Substrate

 

Substrate. 2019. HD Video. 66 seconds.

Image Description: A medium close-up fixed position video shot using a built-in laptop camera. A chunk of ice rests on an easel in the middle of the screen. From screen left a polar bear arm holding a paintbrush rigorously paints the block of ice. The video is sped up to show the rapid melting of the acrylic paint as it lands on the surface and then cascades downward with the melting water. There are brief moments where we see the representational image of a polar bear on the ice before it drips away.

Substrate

  1. an underlying substance or layer.
    • the surface or material on or from which an organism lives, grows, or obtains its nourishment.
      “brachiopods attached to the substrate by a stalk”
    • the substance on which an enzyme acts.

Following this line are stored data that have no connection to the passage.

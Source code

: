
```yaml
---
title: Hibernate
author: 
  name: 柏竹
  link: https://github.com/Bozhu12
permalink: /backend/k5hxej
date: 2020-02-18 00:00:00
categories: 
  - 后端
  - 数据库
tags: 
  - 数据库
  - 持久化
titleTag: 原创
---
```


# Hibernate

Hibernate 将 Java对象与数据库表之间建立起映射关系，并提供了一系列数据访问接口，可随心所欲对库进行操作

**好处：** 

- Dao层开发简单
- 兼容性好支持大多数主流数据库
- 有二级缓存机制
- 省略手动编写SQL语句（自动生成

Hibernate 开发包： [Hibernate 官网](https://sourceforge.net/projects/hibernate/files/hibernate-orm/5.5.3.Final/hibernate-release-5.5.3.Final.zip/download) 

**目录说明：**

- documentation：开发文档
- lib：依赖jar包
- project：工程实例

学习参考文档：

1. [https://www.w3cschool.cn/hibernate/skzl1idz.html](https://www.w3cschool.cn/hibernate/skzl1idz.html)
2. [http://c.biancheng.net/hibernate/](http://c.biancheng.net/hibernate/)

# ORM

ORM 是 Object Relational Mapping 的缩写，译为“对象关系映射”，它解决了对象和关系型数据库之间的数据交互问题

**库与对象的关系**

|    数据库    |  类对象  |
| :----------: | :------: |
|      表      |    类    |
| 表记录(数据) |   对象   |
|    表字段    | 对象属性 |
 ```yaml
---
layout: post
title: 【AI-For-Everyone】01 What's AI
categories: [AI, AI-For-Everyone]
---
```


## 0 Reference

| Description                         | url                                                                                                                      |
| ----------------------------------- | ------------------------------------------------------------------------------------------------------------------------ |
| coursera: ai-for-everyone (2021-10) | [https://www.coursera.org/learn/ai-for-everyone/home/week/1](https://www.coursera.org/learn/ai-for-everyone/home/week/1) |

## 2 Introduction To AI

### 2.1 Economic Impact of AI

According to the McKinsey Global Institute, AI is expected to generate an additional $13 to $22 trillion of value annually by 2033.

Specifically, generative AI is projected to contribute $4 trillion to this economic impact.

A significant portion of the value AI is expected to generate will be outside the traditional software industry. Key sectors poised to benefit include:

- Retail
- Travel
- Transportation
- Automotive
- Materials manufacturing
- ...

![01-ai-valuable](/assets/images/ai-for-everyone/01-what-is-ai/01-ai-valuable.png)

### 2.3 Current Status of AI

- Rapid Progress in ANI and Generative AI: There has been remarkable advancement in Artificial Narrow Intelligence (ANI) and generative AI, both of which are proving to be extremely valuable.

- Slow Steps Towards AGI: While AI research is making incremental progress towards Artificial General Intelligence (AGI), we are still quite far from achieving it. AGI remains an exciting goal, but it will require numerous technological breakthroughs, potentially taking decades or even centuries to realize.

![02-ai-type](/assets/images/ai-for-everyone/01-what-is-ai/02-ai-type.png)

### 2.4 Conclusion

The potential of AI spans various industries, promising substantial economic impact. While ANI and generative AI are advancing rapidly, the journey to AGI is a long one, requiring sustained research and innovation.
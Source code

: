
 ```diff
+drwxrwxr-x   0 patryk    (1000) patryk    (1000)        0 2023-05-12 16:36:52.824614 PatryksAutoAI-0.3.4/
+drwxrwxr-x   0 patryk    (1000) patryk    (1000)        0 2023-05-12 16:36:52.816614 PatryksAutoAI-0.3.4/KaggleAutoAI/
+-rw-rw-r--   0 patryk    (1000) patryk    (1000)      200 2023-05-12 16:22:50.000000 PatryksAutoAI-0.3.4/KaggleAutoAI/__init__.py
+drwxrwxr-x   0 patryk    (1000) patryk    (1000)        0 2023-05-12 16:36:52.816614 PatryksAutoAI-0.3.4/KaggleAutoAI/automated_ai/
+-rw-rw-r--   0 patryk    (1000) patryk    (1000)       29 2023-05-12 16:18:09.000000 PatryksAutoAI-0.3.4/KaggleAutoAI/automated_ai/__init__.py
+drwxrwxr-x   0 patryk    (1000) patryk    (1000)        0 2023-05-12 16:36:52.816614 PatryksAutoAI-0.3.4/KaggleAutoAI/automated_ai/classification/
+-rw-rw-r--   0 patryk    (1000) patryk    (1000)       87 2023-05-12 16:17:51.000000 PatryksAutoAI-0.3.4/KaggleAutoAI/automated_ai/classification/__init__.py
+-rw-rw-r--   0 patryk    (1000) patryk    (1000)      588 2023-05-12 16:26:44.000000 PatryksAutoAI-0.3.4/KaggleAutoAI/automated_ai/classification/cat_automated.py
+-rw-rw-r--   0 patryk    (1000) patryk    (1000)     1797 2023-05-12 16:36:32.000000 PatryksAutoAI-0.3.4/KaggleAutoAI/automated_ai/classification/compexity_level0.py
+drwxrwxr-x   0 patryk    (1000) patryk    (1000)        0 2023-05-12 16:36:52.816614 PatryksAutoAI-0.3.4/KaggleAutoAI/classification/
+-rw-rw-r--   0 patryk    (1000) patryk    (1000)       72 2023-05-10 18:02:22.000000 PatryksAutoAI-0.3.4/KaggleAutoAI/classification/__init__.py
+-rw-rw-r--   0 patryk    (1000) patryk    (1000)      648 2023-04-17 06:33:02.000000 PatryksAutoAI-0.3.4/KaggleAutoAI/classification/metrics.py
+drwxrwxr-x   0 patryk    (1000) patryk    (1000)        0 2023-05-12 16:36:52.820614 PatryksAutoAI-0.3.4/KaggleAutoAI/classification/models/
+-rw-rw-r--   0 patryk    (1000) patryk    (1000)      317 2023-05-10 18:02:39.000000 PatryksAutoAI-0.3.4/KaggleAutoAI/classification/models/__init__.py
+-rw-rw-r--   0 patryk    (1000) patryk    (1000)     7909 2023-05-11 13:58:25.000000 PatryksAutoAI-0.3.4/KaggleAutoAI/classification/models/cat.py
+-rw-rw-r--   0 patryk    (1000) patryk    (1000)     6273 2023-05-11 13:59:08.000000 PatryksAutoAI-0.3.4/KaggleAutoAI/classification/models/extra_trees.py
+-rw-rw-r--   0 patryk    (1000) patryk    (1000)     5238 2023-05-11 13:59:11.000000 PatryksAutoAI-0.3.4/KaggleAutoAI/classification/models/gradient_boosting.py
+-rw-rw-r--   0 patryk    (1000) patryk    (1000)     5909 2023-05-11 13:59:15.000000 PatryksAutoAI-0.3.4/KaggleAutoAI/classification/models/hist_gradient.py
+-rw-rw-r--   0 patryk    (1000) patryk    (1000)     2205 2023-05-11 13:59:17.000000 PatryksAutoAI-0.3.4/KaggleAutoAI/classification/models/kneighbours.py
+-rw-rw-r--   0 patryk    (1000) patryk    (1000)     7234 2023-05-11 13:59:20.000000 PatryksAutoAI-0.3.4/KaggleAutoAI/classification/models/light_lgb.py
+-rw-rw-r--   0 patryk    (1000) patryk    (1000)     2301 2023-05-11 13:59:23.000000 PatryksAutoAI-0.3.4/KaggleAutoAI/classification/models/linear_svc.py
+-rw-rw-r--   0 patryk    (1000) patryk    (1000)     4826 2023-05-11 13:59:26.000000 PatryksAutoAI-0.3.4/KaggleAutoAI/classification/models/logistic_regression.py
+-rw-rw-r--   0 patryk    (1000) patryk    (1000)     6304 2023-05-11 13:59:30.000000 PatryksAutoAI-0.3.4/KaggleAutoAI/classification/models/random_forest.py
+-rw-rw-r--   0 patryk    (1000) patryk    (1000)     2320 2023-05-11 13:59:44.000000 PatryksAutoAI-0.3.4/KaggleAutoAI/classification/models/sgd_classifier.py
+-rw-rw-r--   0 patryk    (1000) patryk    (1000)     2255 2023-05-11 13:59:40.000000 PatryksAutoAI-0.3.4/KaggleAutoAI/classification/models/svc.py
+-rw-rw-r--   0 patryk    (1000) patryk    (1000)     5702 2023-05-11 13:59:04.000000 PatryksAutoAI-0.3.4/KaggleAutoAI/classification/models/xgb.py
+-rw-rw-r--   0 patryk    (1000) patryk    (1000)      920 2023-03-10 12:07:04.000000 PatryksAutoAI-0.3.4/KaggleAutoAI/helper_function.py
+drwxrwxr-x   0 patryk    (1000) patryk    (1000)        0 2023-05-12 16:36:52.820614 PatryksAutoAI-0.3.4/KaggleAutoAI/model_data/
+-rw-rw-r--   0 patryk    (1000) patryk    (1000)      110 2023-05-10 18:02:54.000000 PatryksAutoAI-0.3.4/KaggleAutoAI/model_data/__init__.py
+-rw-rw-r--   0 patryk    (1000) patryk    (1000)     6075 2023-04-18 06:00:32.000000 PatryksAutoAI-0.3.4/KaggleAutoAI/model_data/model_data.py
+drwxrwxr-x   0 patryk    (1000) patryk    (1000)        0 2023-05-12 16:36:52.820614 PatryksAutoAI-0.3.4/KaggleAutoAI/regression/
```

Substrate is a laptop camera-recorded video of a polar bear, the unwitting mascot of climate catastrophe, desperately trying to paint and maintain its self portrait on a melting block of ice. The polar bear is a culturally located visual symbol for the largely invisible and/or masked human operations causing climate devastation. I granted the polar bear the absurd agency to paint and record itself with some degree of realism, as if marking its territory in the neoliberal world of stark individualism, but offered it no stable surface for these skills to translate to anything other than diluted pools of pigment. The video makes a visual spectacle of its battle with the limits of fixed visual representation. This performance has continued to raise questions for me about how to make work that uses visual representation and its limits as a catalyst for inventive forms of sustained empathy and engagement. If the climate to sustain the thing being visually represented is ill-suited to its continued existence, why should its image have any easier time fixing itself?